La licencia de conducir, por Marcial Fonseca
Agradecido a Rafael Álvarez F. por la información.
Los que iban para Barquisimeto se reunían en el lado oeste de la plaza Bolívar, ahí era la última estación de los autobuses y carritos que cubrían la ruta Duaca–Barquisimeto; pero de los muchos viajeros a la capital del estado, algunos esperaban a algún amigo o simplemente a un conocido que les diera la cola hasta la ciudad. Venia un conductor que conocía porque siempre se veían en las empanadas de Pantaleón. Le tendió la mano y el carro se detuvo.
—Compa, ¿me da un empujoncito hasta la ciudad?
—Ah mundo, yo no paso de El Eneal.
—‘Ta bien, y gracias de todos modos.
Tres o cuatro veces más se repitió la escena, nunca pasaba de El Eneal.
Una vez se consiguieron en el autobús Duaca–Barquisimeto.
—Hola, compa, ¿qué le pasa al yip?, ¿le va a comprar alguna pieza?

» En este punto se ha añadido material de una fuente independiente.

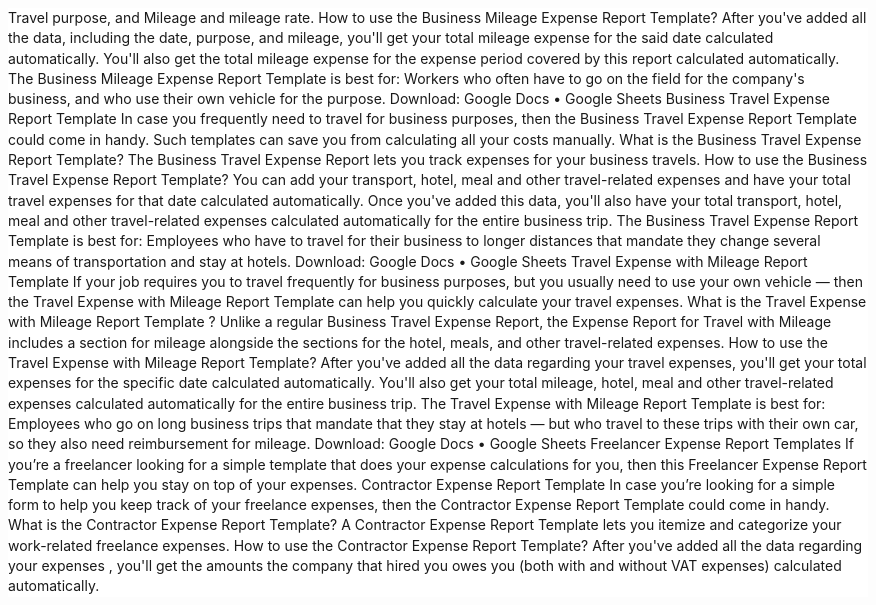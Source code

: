 Travel purpose, and
Mileage and mileage rate.
How to use the Business Mileage Expense Report Template?
After you've added all the data, including the date, purpose, and mileage, you'll get your total mileage expense for the said date calculated automatically.
You'll also get the total mileage expense for the expense period covered by this report calculated automatically.
The Business Mileage Expense Report Template is best for:
Workers who often have to go on the field for the company's business, and who use their own vehicle for the purpose.
Download:
Google Docs
•
Google Sheets
Business Travel Expense Report Template
In case you frequently need to travel for business purposes, then the Business Travel Expense Report Template could come in handy. Such templates can save you from calculating all your costs manually.
What is the Business Travel Expense Report Template?
The Business Travel Expense Report lets you track expenses for your business travels.
How to use the Business Travel Expense Report Template?
You can add your transport, hotel, meal and other travel-related expenses and have your total travel expenses for that date calculated automatically.
Once you've added this data, you'll also have your total transport, hotel, meal and other travel-related expenses calculated automatically for the entire business trip.
The Business Travel Expense Report Template is best for:
Employees who have to travel for their business to longer distances that mandate they change several means of transportation and stay at hotels.
Download:
Google Docs
•
Google Sheets
Travel Expense with Mileage Report Template
If your job requires you to travel frequently for business purposes, but you usually need to use your own vehicle — then the Travel Expense with Mileage Report Template can help you quickly calculate your travel expenses.
What is the Travel Expense with Mileage Report Template ?
Unlike a regular Business Travel Expense Report, the Expense Report for Travel with Mileage includes a section for mileage alongside the sections for the hotel, meals, and other travel-related expenses.
How to use the Travel Expense with Mileage Report Template?
After you've added all the data regarding your travel expenses, you'll get your total expenses for the specific date calculated automatically.
You'll also get your total mileage, hotel, meal and other travel-related expenses calculated automatically for the entire business trip.
The Travel Expense with Mileage Report Template is best for:
Employees who go on long business trips that mandate that they stay at hotels — but who travel to these trips with their own car, so they also need reimbursement for mileage.
Download:
Google Docs
•
Google Sheets
Freelancer Expense Report Templates
If you’re a freelancer looking for a simple template that does your expense calculations for you, then this Freelancer Expense Report Template can help you stay on top of your expenses.
Contractor Expense Report Template
In case you’re looking for a simple form to help you keep track of your freelance expenses, then the Contractor Expense Report Template could come in handy.
What is the Contractor Expense Report Template?
A Contractor Expense Report Template lets you itemize and categorize your work-related freelance expenses.
How to use the Contractor Expense Report Template?
After you've added all the data regarding your expenses , you'll get the amounts the company that hired you owes you (both with and without VAT expenses) calculated automatically.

—No, no, no es eso; yo no llego a Barquisimeto porque no tengo licencia de conducir.
—Aaah, ya entiendo; y es por eso que usted no pasa de El Eneal, ¿verdad?
—Claro.
—Mire, mire; lo hubiese sabido antes, yo puedo arreglarle ese problemita…

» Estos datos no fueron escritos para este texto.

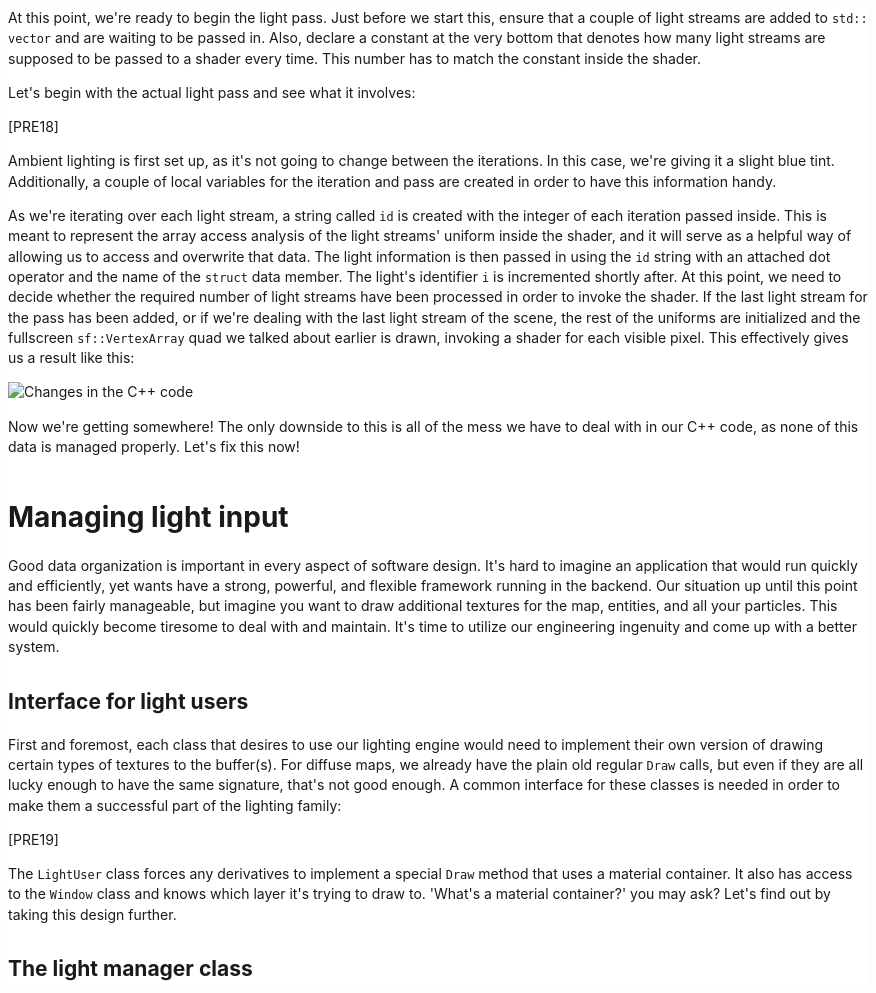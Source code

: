 At this point, we're ready to begin the light pass. Just before we start this, ensure that a couple of light streams are added to `std::vector` and are waiting to be passed in. Also, declare a constant at the very bottom that denotes how many light streams are supposed to be passed to a shader every time. This number has to match the constant inside the shader.

Let's begin with the actual light pass and see what it involves:

[PRE18]

Ambient lighting is first set up, as it's not going to change between the iterations. In this case, we're giving it a slight blue tint. Additionally, a couple of local variables for the iteration and pass are created in order to have this information handy.

As we're iterating over each light stream, a string called `id` is created with the integer of each iteration passed inside. This is meant to represent the array access analysis of the light streams' uniform inside the shader, and it will serve as a helpful way of allowing us to access and overwrite that data. The light information is then passed in using the `id` string with an attached dot operator and the name of the `struct` data member. The light's identifier `i` is incremented shortly after. At this point, we need to decide whether the required number of light streams have been processed in order to invoke the shader. If the last light stream for the pass has been added, or if we're dealing with the last light stream of the scene, the rest of the uniforms are initialized and the fullscreen `sf::VertexArray` quad we talked about earlier is drawn, invoking a shader for each visible pixel. This effectively gives us a result like this:

![Changes in the C++ code](img/image_08_004.jpg)

Now we're getting somewhere! The only downside to this is all of the mess we have to deal with in our C++ code, as none of this data is managed properly. Let's fix this now!

# Managing light input

Good data organization is important in every aspect of software design. It's hard to imagine an application that would run quickly and efficiently, yet wants have a strong, powerful, and flexible framework running in the backend. Our situation up until this point has been fairly manageable, but imagine you want to draw additional textures for the map, entities, and all your particles. This would quickly become tiresome to deal with and maintain. It's time to utilize our engineering ingenuity and come up with a better system.

## Interface for light users

First and foremost, each class that desires to use our lighting engine would need to implement their own version of drawing certain types of textures to the buffer(s). For diffuse maps, we already have the plain old regular `Draw` calls, but even if they are all lucky enough to have the same signature, that's not good enough. A common interface for these classes is needed in order to make them a successful part of the lighting family:

[PRE19]

The `LightUser` class forces any derivatives to implement a special `Draw` method that uses a material container. It also has access to the `Window` class and knows which layer it's trying to draw to. 'What's a material container?' you may ask? Let's find out by taking this design further.

## The light manager class
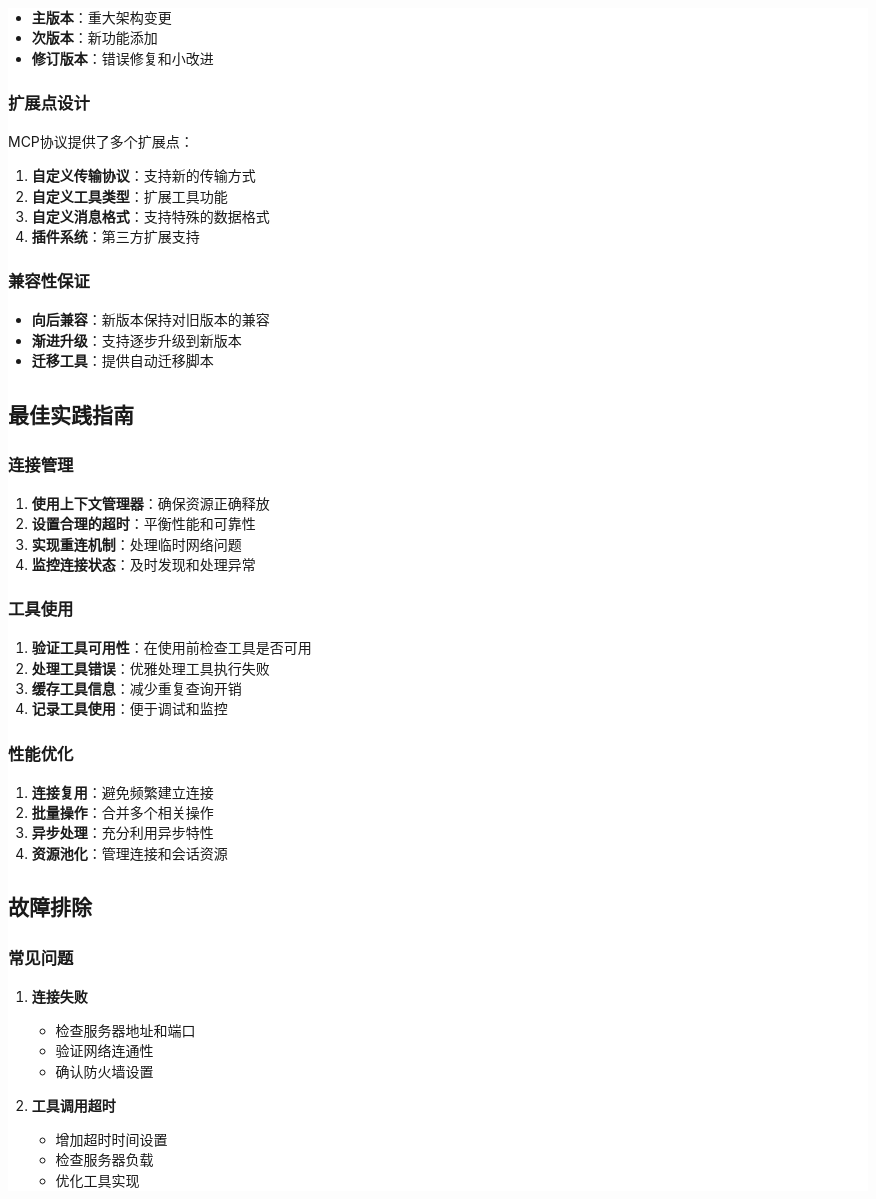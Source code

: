 - **主版本**：重大架构变更
- **次版本**：新功能添加
- **修订版本**：错误修复和小改进

### 扩展点设计

MCP协议提供了多个扩展点：

1. **自定义传输协议**：支持新的传输方式
2. **自定义工具类型**：扩展工具功能
3. **自定义消息格式**：支持特殊的数据格式
4. **插件系统**：第三方扩展支持

### 兼容性保证

- **向后兼容**：新版本保持对旧版本的兼容
- **渐进升级**：支持逐步升级到新版本
- **迁移工具**：提供自动迁移脚本

## 最佳实践指南

### 连接管理

1. **使用上下文管理器**：确保资源正确释放
2. **设置合理的超时**：平衡性能和可靠性
3. **实现重连机制**：处理临时网络问题
4. **监控连接状态**：及时发现和处理异常

### 工具使用

1. **验证工具可用性**：在使用前检查工具是否可用
2. **处理工具错误**：优雅处理工具执行失败
3. **缓存工具信息**：减少重复查询开销
4. **记录工具使用**：便于调试和监控

### 性能优化

1. **连接复用**：避免频繁建立连接
2. **批量操作**：合并多个相关操作
3. **异步处理**：充分利用异步特性
4. **资源池化**：管理连接和会话资源

## 故障排除

### 常见问题

1. **连接失败**
   - 检查服务器地址和端口
   - 验证网络连通性
   - 确认防火墙设置

2. **工具调用超时**
   - 增加超时时间设置
   - 检查服务器负载
   - 优化工具实现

—¿Cómo?, ¿usted trabaja en la Inspectoría? —lo interrumpió.
—No, claro que no; pero yo tengo buenos contactos.
—Bueno, me da pena decirlo, pero yo no sé leer; además me pondría muy nervioso si tuviera que manejar con un fiscal montado en el carro.
—Por eso no se preocupe; usted no va a presentar ningún examen de conducir; mi contacto es muy bueno, yo le traeré la licencia a usted directamente. Lo único que necesito es una copia de su cédula de identidad, eso sí, una copia fondo negro, todo tiene que ser legal; por ahí hay muchos gestores que piden una copia simple y luego usted no los ve más. Ah, también dos fotos tamaño carnet.
—Esta bien, consigo eso, deme dos días.
—Bueno, debería darme la mitad ahora, yo tengo que ir hablando lo suyo con mi contacto para ir preparando todo, usted sabe, hay mucha competencia.
—Ta bien, nos vemos como a la una aquí en la plaza.
Según la acordado, después del mediodía, el gestor recibió la mitad de la tarifa; luego ambos fueron a sacar la copia fondo blanco de la cédula de identidad, dos fotos tamaño carnet y quedaron de verse en cincos días.
Pasado el lapso, el gestor trajo la licencia y recibió el resto del pago.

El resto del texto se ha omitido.